The next day, South Korean President Suk-yeol Yoon, visited the street where the incident happened with high ranking officials. After that, the president proclaimed a national mourning period from October 18 to November 05. Due to the national mourning period, many artists and celebrities canceled their concerts or events, and companies that also planned an event related to Halloween canceled or ended it early.

In front of the Itaewon subway station, white chrysanthemums were laid out, and short letters with grievances were written. Those who went there with friends visit again to pay tribute. Tributes were also being paid near where the incident happened to commemorate all the victims. The City of Seoul opened a group memorial altar for the victims of the incident until November 06.

Minister of the Interior And Safety, Sang-min Lee, who is in charge of Korea National Police and Korea National Fire Agency, noted the failures of the Korean authorities of Itaewon incident could have been prevented “by deploying police or firefighters in advance.” This meant the officials already knew that the incident could have been prevented by deploying police or firefighters. In addition, the Police Chief Hee-Keun Yoon took a large responsibility for delayed police and rescue deployment at the site.

More evidence that the government response lacked support is continuing to come to light. Im-Jae Lee, who was suspended from the head of Yongsan Police Station, appeared on the scene at about 11:00 PM, which was more than an hour after the official record. Police officials said that he was late because he didn’t take the vehicle due to a traffic jam from ambulances and police cars. In addition, new suspicions came out that a high ranking official from the police agency deleted the evidence of an early urgent report call regarding the incident in order to cover the inactivity of the police force.

Due to the crisis from Itaewon, the government plans to control the flow of subway users. It focused on certain stations that are known for being busy and highly dense. Some subway lines, especially during commuting hours, are called “hell-ways,” referring to how they do not have enough space to even stand up. Foreign press around the world reported the crisis, and Japan All-Nippon News Network (ANN) analyzed the situation by modeling the exact situation and reenacted instructions of coping with crowded places and preventing similar incidents.
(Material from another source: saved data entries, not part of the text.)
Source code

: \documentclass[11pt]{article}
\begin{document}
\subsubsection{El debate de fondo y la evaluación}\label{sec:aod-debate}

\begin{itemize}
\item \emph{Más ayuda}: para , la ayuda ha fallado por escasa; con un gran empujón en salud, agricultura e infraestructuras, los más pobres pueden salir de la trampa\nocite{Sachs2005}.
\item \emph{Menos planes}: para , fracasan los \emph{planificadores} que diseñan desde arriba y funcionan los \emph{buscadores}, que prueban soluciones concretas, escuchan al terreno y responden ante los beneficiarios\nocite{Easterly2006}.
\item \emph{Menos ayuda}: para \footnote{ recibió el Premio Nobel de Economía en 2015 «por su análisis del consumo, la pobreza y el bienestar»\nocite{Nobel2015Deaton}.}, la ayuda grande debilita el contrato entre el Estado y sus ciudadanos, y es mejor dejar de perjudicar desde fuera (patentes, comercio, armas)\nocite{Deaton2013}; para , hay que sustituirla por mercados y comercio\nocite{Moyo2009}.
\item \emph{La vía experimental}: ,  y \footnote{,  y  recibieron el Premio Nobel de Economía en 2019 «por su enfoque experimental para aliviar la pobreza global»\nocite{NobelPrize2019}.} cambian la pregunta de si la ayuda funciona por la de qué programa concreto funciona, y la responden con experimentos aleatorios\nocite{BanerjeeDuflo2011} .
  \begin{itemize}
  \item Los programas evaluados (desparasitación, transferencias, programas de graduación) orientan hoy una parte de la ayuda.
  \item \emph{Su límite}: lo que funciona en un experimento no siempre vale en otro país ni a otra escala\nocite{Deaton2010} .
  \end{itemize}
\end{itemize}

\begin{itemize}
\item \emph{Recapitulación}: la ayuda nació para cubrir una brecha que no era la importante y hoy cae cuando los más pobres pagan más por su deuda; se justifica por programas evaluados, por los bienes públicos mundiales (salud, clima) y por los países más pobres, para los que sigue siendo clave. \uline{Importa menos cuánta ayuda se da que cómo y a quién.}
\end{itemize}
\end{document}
Korean citizens’ trust toward the police has dropped because of this incident. The government must come up with guidelines or manuals to prevent similar incidents in the future, and make sure police are helping people who are in danger, in order to quell fears. Unlike Sewol Ferry - ferry collision incident that incurred 304 victims in 2014 Korea - which was distorted as a field of political dispute, some public argue that the politics should not be involved too deeply in this social incident. But the truth about the police's poor performance must be resolved, and made justice.